In an Ethiopian savannah, a farmer plants beans that, at the far end of a global value chain, a barrista  mixes into an upsized Frapuccino Venti, which costs about the same as the Ethiopian farmer's weekly pay. 

These dissect the downsides where predation is self-perpetuating, and players, compelled to cooperate through membership clubs as APEC, may be condemned to forever be marginal.

A product of economic and geopolitical subservience, a toxic chemistry of myopic domestic policies and impositions from international regulators and creditors doom specific economies to forever wallow within the marginally-earning levels of the global value chain. For the Ethiopian farmer, poverty sentences him  indefinitely as a raw material contributor. Real revenues are earned farther down the chain starting from where his farm-gate ends. For the dim-sum trader, the widest margins are paid by the end consumer for a product that was imported due to the demands of economies of scale and arbitrage pricing. 

Along the global value chain allow us to review and see where the Philippines might find itself, stuck and trapped  through its membership in a cross-economy club that perpetuates these predatory downsides.

From aggressively pursuing industrialization in the 1960's, we re-channeled a substantial amount of our capital to the services sector. While that alleviated some of our unemployment problems, we've damned Filipino labor to the lower ends. Worsening that, we then tailored-fit our educational systems downwards.

In the global value chain we thus wallow where margins are thinnest and our contributions are limited to unskilled sweat. In the middle links where most of Asia operates and earns, we have very little.

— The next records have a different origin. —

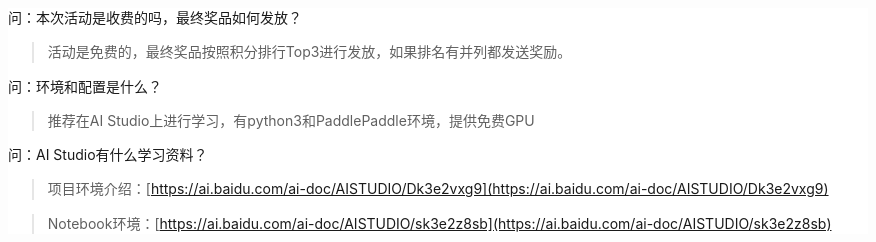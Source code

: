 问：本次活动是收费的吗，最终奖品如何发放？

>活动是免费的，最终奖品按照积分排行Top3进行发放，如果排名有并列都发送奖励。

问：环境和配置是什么？

>推荐在AI Studio上进行学习，有python3和PaddlePaddle环境，提供免费GPU

问：AI Studio有什么学习资料？

>项目环境介绍：[https://ai.baidu.com/ai-doc/AISTUDIO/Dk3e2vxg9](https://ai.baidu.com/ai-doc/AISTUDIO/Dk3e2vxg9)

>Notebook环境：[https://ai.baidu.com/ai-doc/AISTUDIO/sk3e2z8sb](https://ai.baidu.com/ai-doc/AISTUDIO/sk3e2z8sb)

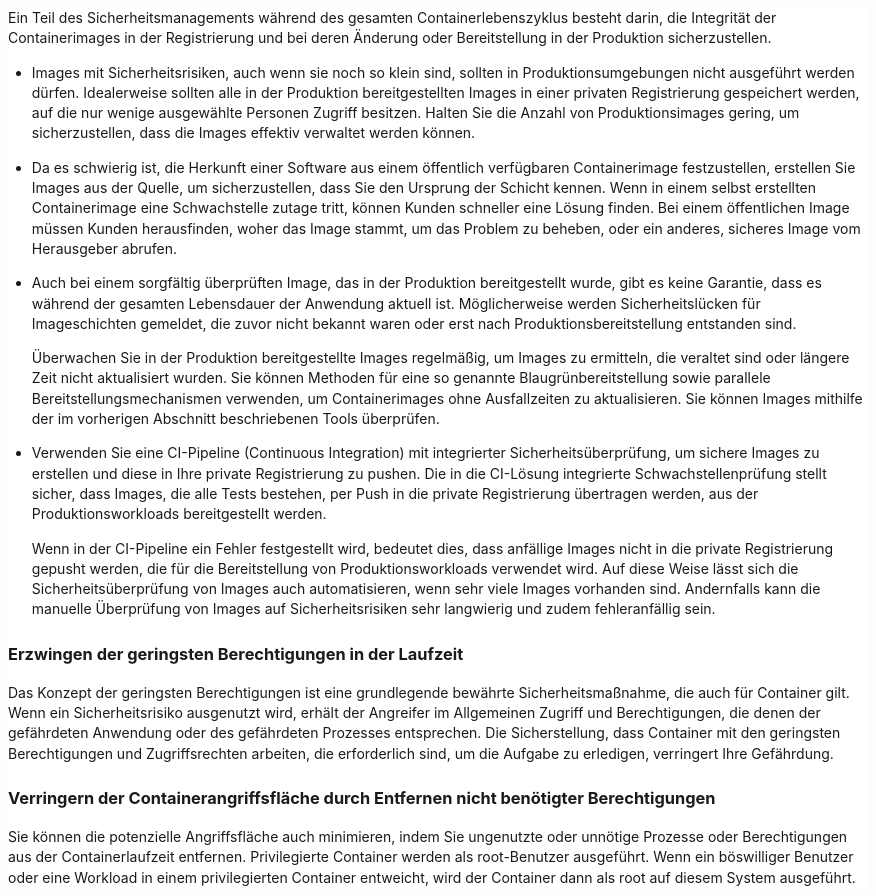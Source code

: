 Ein Teil des Sicherheitsmanagements während des gesamten Containerlebenszyklus besteht darin, die Integrität der Containerimages in der Registrierung und bei deren Änderung oder Bereitstellung in der Produktion sicherzustellen. 

* Images mit Sicherheitsrisiken, auch wenn sie noch so klein sind, sollten in Produktionsumgebungen nicht ausgeführt werden dürfen. Idealerweise sollten alle in der Produktion bereitgestellten Images in einer privaten Registrierung gespeichert werden, auf die nur wenige ausgewählte Personen Zugriff besitzen. Halten Sie die Anzahl von Produktionsimages gering, um sicherzustellen, dass die Images effektiv verwaltet werden können.

* Da es schwierig ist, die Herkunft einer Software aus einem öffentlich verfügbaren Containerimage festzustellen, erstellen Sie Images aus der Quelle, um sicherzustellen, dass Sie den Ursprung der Schicht kennen. Wenn in einem selbst erstellten Containerimage eine Schwachstelle zutage tritt, können Kunden schneller eine Lösung finden. Bei einem öffentlichen Image müssen Kunden herausfinden, woher das Image stammt, um das Problem zu beheben, oder ein anderes, sicheres Image vom Herausgeber abrufen. 

* Auch bei einem sorgfältig überprüften Image, das in der Produktion bereitgestellt wurde, gibt es keine Garantie, dass es während der gesamten Lebensdauer der Anwendung aktuell ist. Möglicherweise werden Sicherheitslücken für Imageschichten gemeldet, die zuvor nicht bekannt waren oder erst nach Produktionsbereitstellung entstanden sind. 

  Überwachen Sie in der Produktion bereitgestellte Images regelmäßig, um Images zu ermitteln, die veraltet sind oder längere Zeit nicht aktualisiert wurden. Sie können Methoden für eine so genannte Blaugrünbereitstellung sowie parallele Bereitstellungsmechanismen verwenden, um Containerimages ohne Ausfallzeiten zu aktualisieren. Sie können Images mithilfe der im vorherigen Abschnitt beschriebenen Tools überprüfen. 

* Verwenden Sie eine CI-Pipeline (Continuous Integration) mit integrierter Sicherheitsüberprüfung, um sichere Images zu erstellen und diese in Ihre private Registrierung zu pushen. Die in die CI-Lösung integrierte Schwachstellenprüfung stellt sicher, dass Images, die alle Tests bestehen, per Push in die private Registrierung übertragen werden, aus der Produktionsworkloads bereitgestellt werden. 

  Wenn in der CI-Pipeline ein Fehler festgestellt wird, bedeutet dies, dass anfällige Images nicht in die private Registrierung gepusht werden, die für die Bereitstellung von Produktionsworkloads verwendet wird. Auf diese Weise lässt sich die Sicherheitsüberprüfung von Images auch automatisieren, wenn sehr viele Images vorhanden sind. Andernfalls kann die manuelle Überprüfung von Images auf Sicherheitsrisiken sehr langwierig und zudem fehleranfällig sein. 

### <a name="enforce-least-privileges-in-runtime"></a>Erzwingen der geringsten Berechtigungen in der Laufzeit 

Das Konzept der geringsten Berechtigungen ist eine grundlegende bewährte Sicherheitsmaßnahme, die auch für Container gilt. Wenn ein Sicherheitsrisiko ausgenutzt wird, erhält der Angreifer im Allgemeinen Zugriff und Berechtigungen, die denen der gefährdeten Anwendung oder des gefährdeten Prozesses entsprechen. Die Sicherstellung, dass Container mit den geringsten Berechtigungen und Zugriffsrechten arbeiten, die erforderlich sind, um die Aufgabe zu erledigen, verringert Ihre Gefährdung. 

### <a name="reduce-the-container-attack-surface-by-removing-unneeded-privileges"></a>Verringern der Containerangriffsfläche durch Entfernen nicht benötigter Berechtigungen 

Sie können die potenzielle Angriffsfläche auch minimieren, indem Sie ungenutzte oder unnötige Prozesse oder Berechtigungen aus der Containerlaufzeit entfernen. Privilegierte Container werden als root-Benutzer ausgeführt. Wenn ein böswilliger Benutzer oder eine Workload in einem privilegierten Container entweicht, wird der Container dann als root auf diesem System ausgeführt.
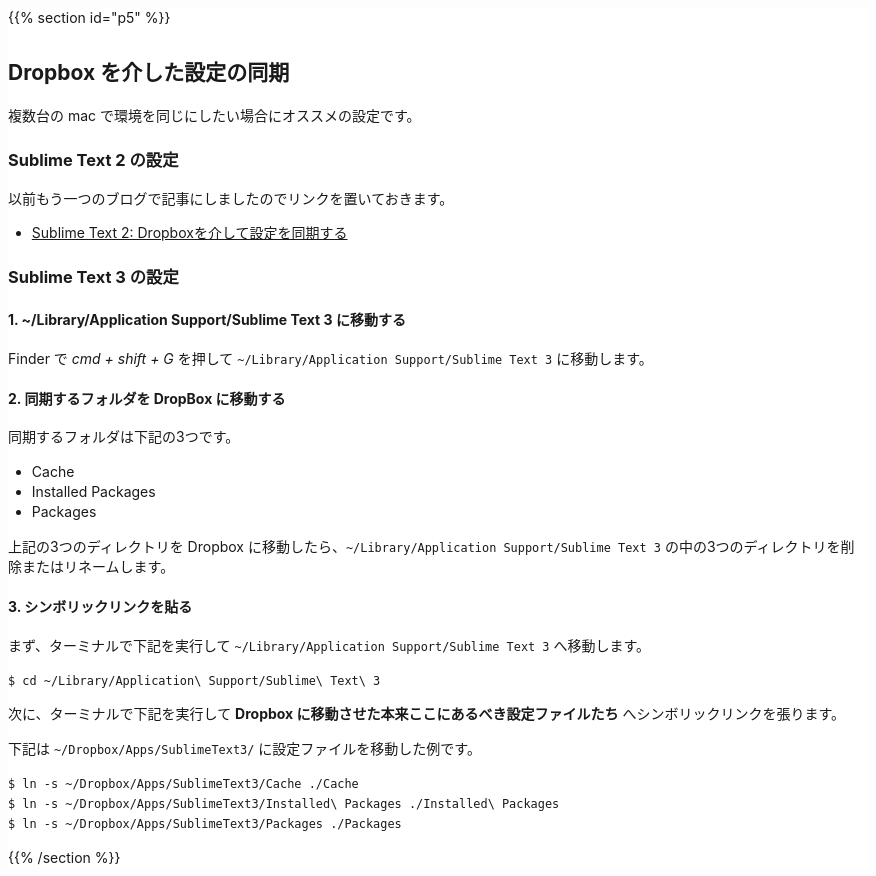 {{% section id="p5" %}}
## Dropbox を介した設定の同期

複数台の mac で環境を同じにしたい場合にオススメの設定です。

### Sublime Text 2 の設定

以前もう一つのブログで記事にしましたのでリンクを置いておきます。

- [Sublime Text 2: Dropboxを介して設定を同期する](http://backyard.chocolateboard.net/201210/sublime-text-2-dropbox)

### Sublime Text 3 の設定

#### 1. ~/Library/Application Support/Sublime Text 3 に移動する

Finder で *cmd + shift + G* を押して `~/Library/Application Support/Sublime Text 3` に移動します。

#### 2. 同期するフォルダを DropBox に移動する

同期するフォルダは下記の3つです。

- Cache
- Installed Packages
- Packages

上記の3つのディレクトリを Dropbox に移動したら、`~/Library/Application Support/Sublime Text 3` の中の3つのディレクトリを削除またはリネームします。

#### 3. シンボリックリンクを貼る

まず、ターミナルで下記を実行して `~/Library/Application Support/Sublime Text 3` へ移動します。

```shell
$ cd ~/Library/Application\ Support/Sublime\ Text\ 3
```

次に、ターミナルで下記を実行して **Dropbox に移動させた本来ここにあるべき設定ファイルたち** へシンボリックリンクを張ります。

下記は `~/Dropbox/Apps/SublimeText3/` に設定ファイルを移動した例です。

```shell
$ ln -s ~/Dropbox/Apps/SublimeText3/Cache ./Cache
$ ln -s ~/Dropbox/Apps/SublimeText3/Installed\ Packages ./Installed\ Packages
$ ln -s ~/Dropbox/Apps/SublimeText3/Packages ./Packages
```
{{% /section %}}
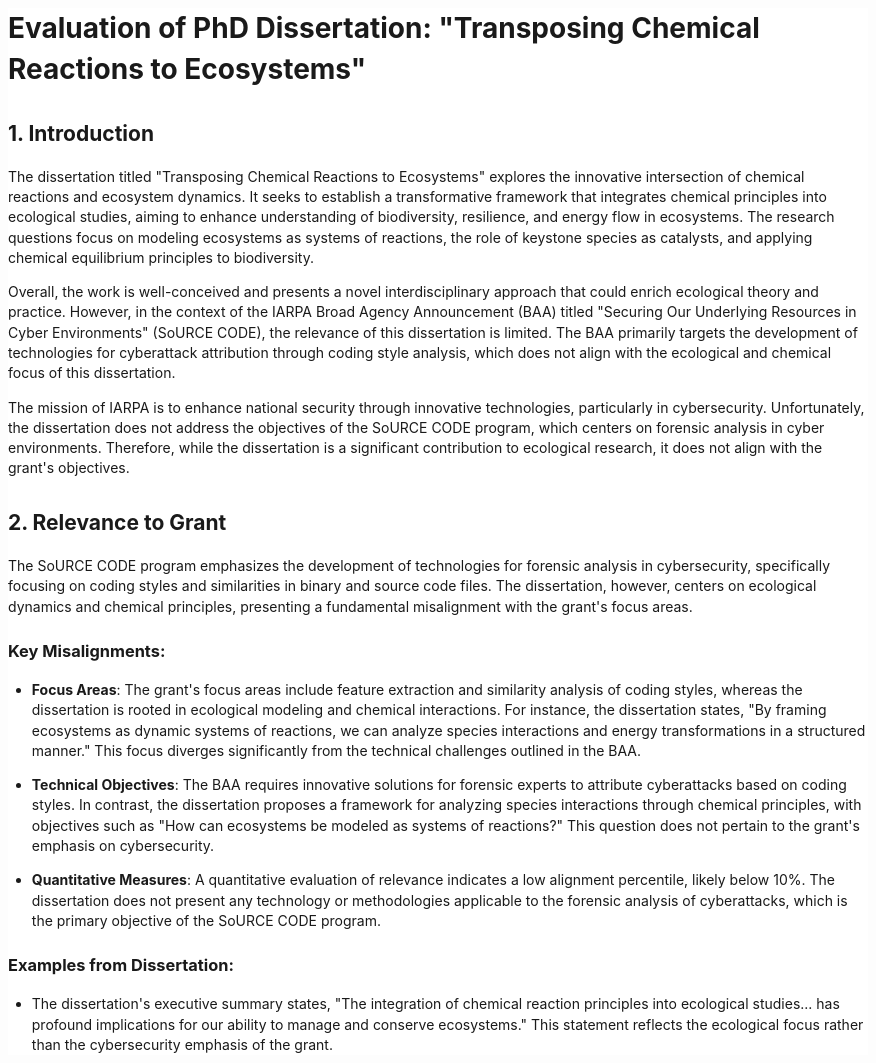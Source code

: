 # Evaluation of PhD Dissertation: "Transposing Chemical Reactions to Ecosystems"

## 1. Introduction

The dissertation titled "Transposing Chemical Reactions to Ecosystems" explores the innovative intersection of chemical reactions and ecosystem dynamics. It seeks to establish a transformative framework that integrates chemical principles into ecological studies, aiming to enhance understanding of biodiversity, resilience, and energy flow in ecosystems. The research questions focus on modeling ecosystems as systems of reactions, the role of keystone species as catalysts, and applying chemical equilibrium principles to biodiversity.

Overall, the work is well-conceived and presents a novel interdisciplinary approach that could enrich ecological theory and practice. However, in the context of the IARPA Broad Agency Announcement (BAA) titled "Securing Our Underlying Resources in Cyber Environments" (SoURCE CODE), the relevance of this dissertation is limited. The BAA primarily targets the development of technologies for cyberattack attribution through coding style analysis, which does not align with the ecological and chemical focus of this dissertation. 

The mission of IARPA is to enhance national security through innovative technologies, particularly in cybersecurity. Unfortunately, the dissertation does not address the objectives of the SoURCE CODE program, which centers on forensic analysis in cyber environments. Therefore, while the dissertation is a significant contribution to ecological research, it does not align with the grant's objectives.

## 2. Relevance to Grant

The SoURCE CODE program emphasizes the development of technologies for forensic analysis in cybersecurity, specifically focusing on coding styles and similarities in binary and source code files. The dissertation, however, centers on ecological dynamics and chemical principles, presenting a fundamental misalignment with the grant's focus areas.

### Key Misalignments:
- **Focus Areas**: The grant's focus areas include feature extraction and similarity analysis of coding styles, whereas the dissertation is rooted in ecological modeling and chemical interactions. For instance, the dissertation states, "By framing ecosystems as dynamic systems of reactions, we can analyze species interactions and energy transformations in a structured manner." This focus diverges significantly from the technical challenges outlined in the BAA.

- **Technical Objectives**: The BAA requires innovative solutions for forensic experts to attribute cyberattacks based on coding styles. In contrast, the dissertation proposes a framework for analyzing species interactions through chemical principles, with objectives such as "How can ecosystems be modeled as systems of reactions?" This question does not pertain to the grant's emphasis on cybersecurity.

- **Quantitative Measures**: A quantitative evaluation of relevance indicates a low alignment percentile, likely below 10%. The dissertation does not present any technology or methodologies applicable to the forensic analysis of cyberattacks, which is the primary objective of the SoURCE CODE program.

### Examples from Dissertation:
- The dissertation's executive summary states, "The integration of chemical reaction principles into ecological studies... has profound implications for our ability to manage and conserve ecosystems." This statement reflects the ecological focus rather than the cybersecurity emphasis of the grant.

As APEC's initiatives center on the liberalization and deregulation of institutions, these should have inclusive domestic growth priorities. Unfortunately, they don't. Their focus is to source cheaply and supply offshore economies. We are merely raw input suppliers. Much of the values added are tacked on elsewhere.

Worse, APEC's small to medium scale enterprises (SME) initiatives are a farce. The numbers don't lie. Nearly half of SMEs are middlemen who import everything from fishballs to toothpicks. There are hardly any capital assets necessary to jumpstart true industrialization. As for the balance, note that the degree of financial inclusion of Philippine SMEs is the lowest in the region.

Combined these turn predatory where the Philippines is reduced to paying the highest end-chain margins and yet earns from the lowest at the supply end. 

In 1942, the Kempeitai admonished that Asians must not "cooperate against each other". Indeed, past is prologue.